Broken Trust with the Financial System

October 19th, 2010

Since we first reported on the potential of a $144 billion payout of compensation to the key players on Wall Street, I have found myself disturbed. At first I thought it was the injustice of it all. To some extent it is. Yet it felt as if I was overlooking something even more troubling.

Today’s comments from our regular contributor, Michael Mandel, brought into focus the root of my discomfort. It appears that we have transcended the need for trust at the very root of our financial and governmental systems.

Here’s what I mean:

The key participants are acting with seeming impunity. Sure we jail and vilify the occasional “big crooks” like Bernie Madoff, but even in that case, there seems to a two tiered system of trust at work. It appears to be okay to continuously strip away the wealth (and peace of mind) of the working class, but please oh please, don’t do this to those folks like us who have wealth. We expect to be treated differently.

Michael made the point that there may be a backlash by some of the wealthy who were left holding the bag when the bottom fell out on the value of the collateralized debts. They bought these debts on the promise that they were as good as gold. My sense is Michael’s wrong and the system is finding a way to take care of these bruised egos so trust will be restored within this group.

That leaves the rest of us. We are asked to trust the system once again. For without our trust it will again fail.

I feel a bit like Charlie Brown. I am being asked by Lucy, who has again teed up the football, to trust once more that she won’t move it when I am ready to kick.

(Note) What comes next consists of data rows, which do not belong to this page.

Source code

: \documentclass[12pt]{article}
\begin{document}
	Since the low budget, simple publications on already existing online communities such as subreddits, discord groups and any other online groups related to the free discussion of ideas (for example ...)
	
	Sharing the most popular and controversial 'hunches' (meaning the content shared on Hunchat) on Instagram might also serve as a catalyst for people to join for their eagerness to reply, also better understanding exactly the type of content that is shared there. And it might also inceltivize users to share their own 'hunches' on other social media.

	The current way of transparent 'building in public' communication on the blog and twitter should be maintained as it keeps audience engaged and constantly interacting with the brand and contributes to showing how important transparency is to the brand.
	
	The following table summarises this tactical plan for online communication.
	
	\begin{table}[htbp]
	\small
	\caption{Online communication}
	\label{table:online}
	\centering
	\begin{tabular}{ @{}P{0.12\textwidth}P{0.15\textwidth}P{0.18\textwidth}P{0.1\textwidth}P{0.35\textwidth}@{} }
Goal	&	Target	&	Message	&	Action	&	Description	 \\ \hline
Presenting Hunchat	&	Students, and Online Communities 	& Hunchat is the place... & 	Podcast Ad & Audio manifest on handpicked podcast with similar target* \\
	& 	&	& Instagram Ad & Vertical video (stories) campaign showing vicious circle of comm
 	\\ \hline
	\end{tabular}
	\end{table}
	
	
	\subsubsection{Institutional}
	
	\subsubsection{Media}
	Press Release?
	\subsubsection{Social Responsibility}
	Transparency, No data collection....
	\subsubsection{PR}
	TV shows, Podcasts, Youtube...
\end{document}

In looking into the basis of the large Wall Street payouts I again see trust as an important issue, at least for me. You see the larger profits of financial institutions are based upon their reporting lower credit risks. Yet if you look around at our neighborhoods, the unemployment offices and soup kitchens the picture is much different.

What you may not be aware of is that the rules for accounting for risk by our largest banks have been radically altered. During the depths of the financial crisis, the federal government under the direction of Henry Paulson, then Secretary of Treasury (and you may recall a former CEO of Goldman Sachs) forced the Fair Accounting Standards Board (FASB) to rewrite the rules of how banks accounted for potential bad debts. In the past the rule was that you would value your assets at what was called fair market value (or the price you could sell it for today if you needed to). You may have heard this called Market to Market. Seems reasonable, but if the banks had to continue to follow these rules then they would be insolvent. Since we couldn’t have that, we forced FASB to allow banks to set the value for their assets. Kind of like letting you say how much your house is worth when you apply for a loan. We know how well that would go over, in fact, you could be prosecuted. With this new rule in place, banks have been slowly reducing the amount they set aside for bad debts. This allows their profits to rise. So much so that Citibank, which was almost out for the count, reported over $2B in profits for the quarter ending in September.

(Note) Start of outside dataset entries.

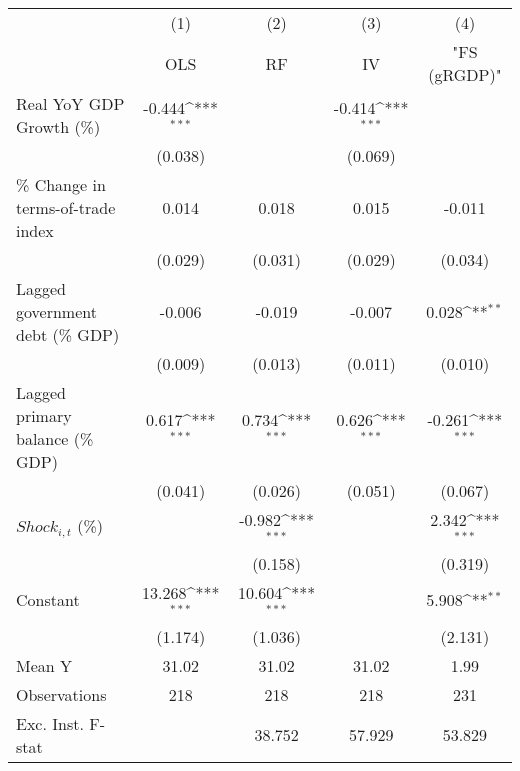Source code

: {
\def\sym#1{\ifmmode^{#1}\else\(^{#1}\)\fi}
\begin{tabular}{l*{4}{c}}
\toprule
                    &\multicolumn{1}{c}{(1)}&\multicolumn{1}{c}{(2)}&\multicolumn{1}{c}{(3)}&\multicolumn{1}{c}{(4)}\\
                    &\multicolumn{1}{c}{OLS}&\multicolumn{1}{c}{RF}&\multicolumn{1}{c}{IV}&\multicolumn{1}{c}{ "FS (gRGDP)" }\\
\midrule
Real YoY GDP Growth (\%)&      -0.444\sym{***}&                     &      -0.414\sym{***}&                     \\
                    &     (0.038)         &                     &     (0.069)         &                     \\
\addlinespace
\% Change in terms-of-trade index&       0.014         &       0.018         &       0.015         &      -0.011         \\
                    &     (0.029)         &     (0.031)         &     (0.029)         &     (0.034)         \\
\addlinespace
Lagged government debt (\% GDP)&      -0.006         &      -0.019         &      -0.007         &       0.028\sym{**} \\
                    &     (0.009)         &     (0.013)         &     (0.011)         &     (0.010)         \\
\addlinespace
Lagged primary balance (\% GDP)&       0.617\sym{***}&       0.734\sym{***}&       0.626\sym{***}&      -0.261\sym{***}\\
                    &     (0.041)         &     (0.026)         &     (0.051)         &     (0.067)         \\
\addlinespace
$ Shock_{i,t}$ (\%) &                     &      -0.982\sym{***}&                     &       2.342\sym{***}\\
                    &                     &     (0.158)         &                     &     (0.319)         \\
\addlinespace
Constant            &      13.268\sym{***}&      10.604\sym{***}&                     &       5.908\sym{**} \\
                    &     (1.174)         &     (1.036)         &                     &     (2.131)         \\
\midrule
Mean Y              &       31.02         &       31.02         &       31.02         &        1.99         \\
Observations        &         218         &         218         &         218         &         231         \\
Exc. Inst. F-stat   &                     &      38.752         &      57.929         &      53.829         \\
\bottomrule
\end{tabular}
}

Why does this matter? Well, it’s the profits of the banks that set up the basis for bonuses. Starting to see the problem? I set the rules that allow me to make more money and get big money to take home for myself. This is the same set of incentive structures that led to the financial meltdown.

Now back to trust… If the system is based upon a false set of understandings, how long can it last? Not too long without some other support from you and I. So I have lost trust in the whole system – banks, regulators and legislators. This broken trust can only be repaired through authentic dialog that doesn’t exist.

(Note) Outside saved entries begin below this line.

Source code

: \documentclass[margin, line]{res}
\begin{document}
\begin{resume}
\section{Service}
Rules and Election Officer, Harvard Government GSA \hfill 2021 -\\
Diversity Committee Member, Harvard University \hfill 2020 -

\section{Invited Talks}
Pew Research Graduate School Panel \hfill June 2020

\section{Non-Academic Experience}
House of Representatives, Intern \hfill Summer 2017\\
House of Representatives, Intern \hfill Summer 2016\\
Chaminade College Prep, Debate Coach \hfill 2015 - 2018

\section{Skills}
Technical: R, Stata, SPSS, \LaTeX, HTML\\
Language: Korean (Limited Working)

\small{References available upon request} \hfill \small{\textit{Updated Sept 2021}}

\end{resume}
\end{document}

So what am I doing? I am continuing to support my local community bank. I am doing all I can to buy whatever possible from local providers of goods and services. I am not pretending that something challenging isn’t going to happen. I am shedding all debt and reducing our family spending. If there is a backlash to the breakdown in trust I am prepared. If I am wrong and things go on just as they have, well then I am still better off. Think about it… You do make the difference.